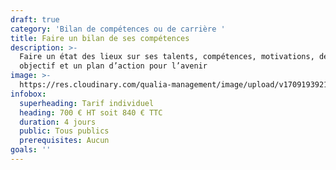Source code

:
 ```yaml
---
draft: true
category: 'Bilan de compétences ou de carrière '
title: Faire un bilan de ses compétences
description: >-
  Faire un état des lieux sur ses talents, compétences, motivations, définir un
  objectif et un plan d’action pour l’avenir
image: >-
  https://res.cloudinary.com/qualia-management/image/upload/v1709193921/flower_xtyxkp.jpg
infobox:
  superheading: Tarif individuel
  heading: 700 € HT soit 840 € TTC
  duration: 4 jours
  public: Tous publics
  prerequisites: Aucun
goals: ''
---
```


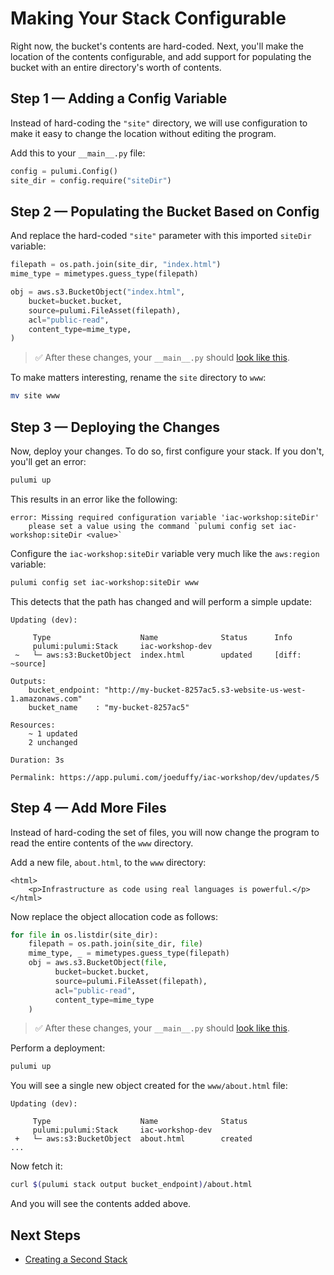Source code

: # Making Your Stack Configurable

Right now, the bucket's contents are hard-coded. Next, you'll make the location of the contents configurable, and add support for populating the bucket with an entire directory's worth of contents.

## Step 1 &mdash; Adding a Config Variable

Instead of hard-coding the `"site"` directory, we will use configuration to make it easy to change the location without editing the program.

Add this to your `__main__.py` file:

```python
config = pulumi.Config()
site_dir = config.require("siteDir")
```

## Step 2 &mdash; Populating the Bucket Based on Config


And replace the hard-coded `"site"` parameter with this imported `siteDir` variable:

```python
filepath = os.path.join(site_dir, "index.html")
mime_type = mimetypes.guess_type(filepath)

obj = aws.s3.BucketObject("index.html",
    bucket=bucket.bucket,
    source=pulumi.FileAsset(filepath),
    acl="public-read",
    content_type=mime_type,
)
```

> :white_check_mark: After these changes, your `__main__.py` should [look like this](./code/05-making-your-stack-configurable/step2.py).

To make matters interesting, rename the `site` directory to `www`:

```bash
mv site www
```

## Step 3 &mdash; Deploying the Changes

Now, deploy your changes. To do so, first configure your stack. If you don't, you'll get an error:

```bash
pulumi up
```

This results in an error like the following:

```
error: Missing required configuration variable 'iac-workshop:siteDir'
    please set a value using the command `pulumi config set iac-workshop:siteDir <value>`
```

Configure the `iac-workshop:siteDir` variable very much like the `aws:region` variable:

```bash
pulumi config set iac-workshop:siteDir www
```

This detects that the path has changed and will perform a simple update:

```
Updating (dev):

     Type                    Name              Status      Info
     pulumi:pulumi:Stack     iac-workshop-dev
 ~   └─ aws:s3:BucketObject  index.html        updated     [diff: ~source]

Outputs:
    bucket_endpoint: "http://my-bucket-8257ac5.s3-website-us-west-1.amazonaws.com"
    bucket_name    : "my-bucket-8257ac5"

Resources:
    ~ 1 updated
    2 unchanged

Duration: 3s

Permalink: https://app.pulumi.com/joeduffy/iac-workshop/dev/updates/5
```

## Step 4 &mdash; Add More Files

Instead of hard-coding the set of files, you will now change the program to read the entire contents of the `www` directory.

Add a new file, `about.html`, to the `www` directory:

```
<html>
    <p>Infrastructure as code using real languages is powerful.</p>
</html>
```

Now replace the object allocation code as follows:

```python
for file in os.listdir(site_dir):
    filepath = os.path.join(site_dir, file)
    mime_type, _ = mimetypes.guess_type(filepath)
    obj = aws.s3.BucketObject(file,
          bucket=bucket.bucket,
          source=pulumi.FileAsset(filepath),
          acl="public-read",
          content_type=mime_type
    )
```

> :white_check_mark: After these changes, your `__main__.py` should [look like this](./code/05-making-your-stack-configurable/step4.py).

Perform a deployment:

```bash
pulumi up
```

You will see a single new object created for the `www/about.html` file:

```
Updating (dev):

     Type                    Name              Status
     pulumi:pulumi:Stack     iac-workshop-dev
 +   └─ aws:s3:BucketObject  about.html        created
...
```

Now fetch it:

```bash
curl $(pulumi stack output bucket_endpoint)/about.html
```

And you will see the contents added above.

## Next Steps

* [Creating a Second Stack](./06-creating-a-second-stack.md)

════════════════

**ABOUT THIS EXERCISE:** The answer must consist of each line in the entries above that includes "should".

**FINISHED TASK:**
> :white_check_mark: After these changes, your `__main__.py` should [look like this](./code/05-making-your-stack-configurable/step2.py).
> :white_check_mark: After these changes, your `__main__.py` should [look like this](./code/05-making-your-stack-configurable/step4.py).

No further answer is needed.